The University of Santo Tomas College of Fine Arts and Design, popularly known as UST–CFAD, is the fine arts school of the University of Santo Tomas, the oldest and the largest Catholic university in Manila, Philippines.

History
The college originated from the original College of Architecture and Fine Arts (CAFA) founded in 1946. In 1785, the Dominicans made the first attempt to invest art and painting with academic value and formal presence and not merely an accessory to missionary work. That year when Fr. Juan Amador was Rector-chancellor of the university, the Academia de Bellas Artes was opened. The school, however, was not firmly established and its influence was not far-reaching for it was founded as an experiment. Its training on painting functioned only for a short time because there were few enrollees to that course. The Academia later became one of the Estudios de Adorno that existed in the University of Santo Tomas, Ateneo de Manila, and Colegio de San Juan de Letran. Thus in 1935, the Dominicans merely reestablished the fine art school with the primary goal of meeting the ever-present and increasing demand for good catholic artists. It was to be an institution designed to conform to the latest and most advanced artistic theories and practices.

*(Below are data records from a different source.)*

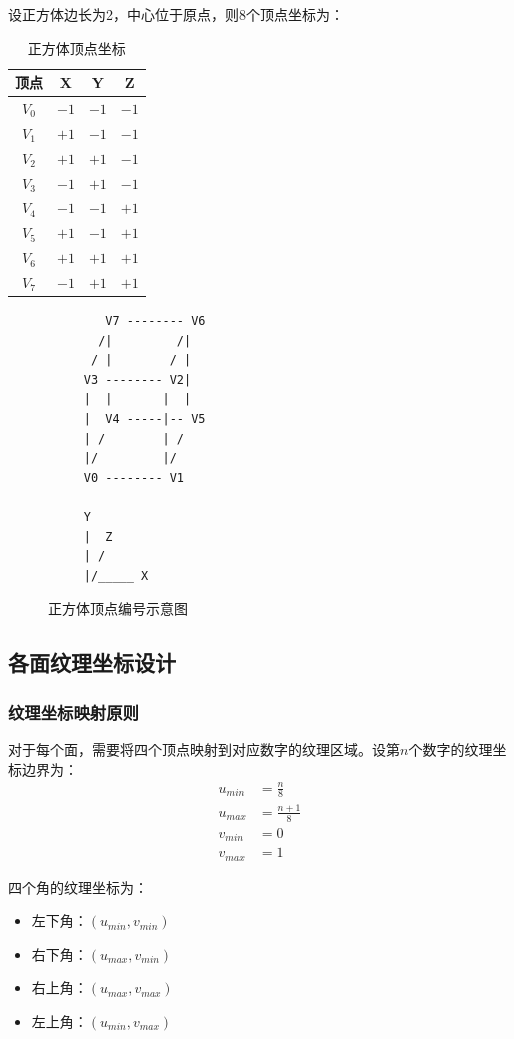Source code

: \documentclass[12pt,a4paper]{article}
\begin{document}
设正方体边长为2，中心位于原点，则8个顶点坐标为：

\begin{table}[H]
\centering
\caption{正方体顶点坐标}
\begin{tabular}{|c|c|c|c|}
\hline
\textbf{顶点} & \textbf{X} & \textbf{Y} & \textbf{Z} \\
\hline
$V_0$ & $-1$ & $-1$ & $-1$ \\
$V_1$ & $+1$ & $-1$ & $-1$ \\
$V_2$ & $+1$ & $+1$ & $-1$ \\
$V_3$ & $-1$ & $+1$ & $-1$ \\
$V_4$ & $-1$ & $-1$ & $+1$ \\
$V_5$ & $+1$ & $-1$ & $+1$ \\
$V_6$ & $+1$ & $+1$ & $+1$ \\
$V_7$ & $-1$ & $+1$ & $+1$ \\
\hline
\end{tabular}
\end{table}

\begin{figure}[H]
\centering
\begin{verbatim}
        V7 -------- V6
       /|         /|
      / |        / |
     V3 -------- V2|
     |  |       |  |
     |  V4 -----|-- V5
     | /        | /
     |/         |/
     V0 -------- V1
     
     Y
     |  Z
     | /
     |/_____ X
\end{verbatim}
\caption{正方体顶点编号示意图}
\end{figure}

\subsection{各面纹理坐标设计}

\subsubsection{纹理坐标映射原则}

对于每个面，需要将四个顶点映射到对应数字的纹理区域。设第$n$个数字的纹理坐标边界为：
\begin{align}
u_{min} &= \frac{n}{8} \\
u_{max} &= \frac{n+1}{8} \\
v_{min} &= 0 \\
v_{max} &= 1
\end{align}

四个角的纹理坐标为：
\begin{itemize}
    \item 左下角：$(u_{min}, v_{min})$
    \item 右下角：$(u_{max}, v_{min})$
    \item 右上角：$(u_{max}, v_{max})$
    \item 左上角：$(u_{min}, v_{max})$
\end{itemize}
\end{document}
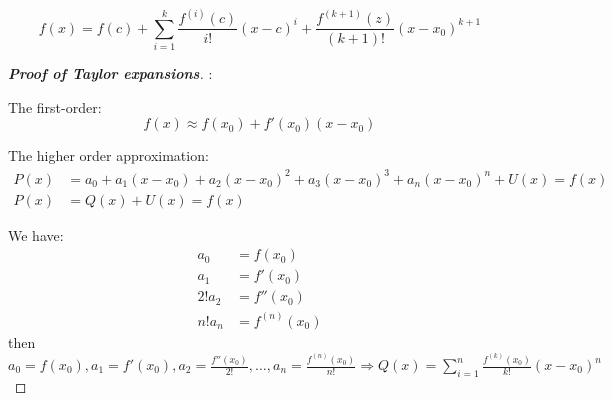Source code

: \begin{proposition}
    \begin{equation*}
        f(x) = f(c) + \sum_{i=1}^{k}\frac{f ^{(i)}(c)}{i!}(x-c)^{i} + \frac{f ^{(k+1)}(z)}{(k+1)!}(x-x_0)^{k+1}
    \end{equation*}
\end{proposition}


\begin{proof}[\textbf{Proof of Taylor expansions}]:

    The first-order: \begin{equation*}
        f(x) \approx f(x_0) + f'(x_0)(x-x_0)
    \end{equation*}

    The higher order approximation:
    \begin{align*}
        P(x) & = a_0 + a_{1}(x-x_0) + a_{2}(x-x_0)^{2} + a_{3}(x-x_0)^{3} + a_{n}(x-x_0)^{n} + U(x) = f(x) \\
        P(x) & = Q(x) + U(x) = f(x)
    \end{align*}

    We have:
    \begin{align*}
        a_0     & = f(x_0)       \\
        a_{1}   & = f'(x_0)      \\
        2!a_{2} & = f''(x_0)     \\
        n!a_{n} & = f^{(n)}(x_0)
    \end{align*}
    then $a_{0} = f(x_0), a_{1} = f'(x_0), a_{2}=\frac{f''(x_0)}{2!}, \dots, a_{n} = \frac{f^{(n)}(x_0)}{n!} \Rightarrow Q(x) = \sum_{i=1}^{n} \frac{f ^{(k)}(x_0)}{k!}(x-x_0)^{n}$


\end{proof}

From 1935 to 1939, students chose from two areas specialization, interior design and public school arts. Interior design was offered in order to meet the demands for professional interior designers due to construction and remodeling activities that were greater than ever. Public school art, according to Victorio Edades (the first school director), an answer to the immediate need of preparing future teachers of arts for private and public schools.

UST was the first Philippine school to introduce interior design as a fine arts major in 1954.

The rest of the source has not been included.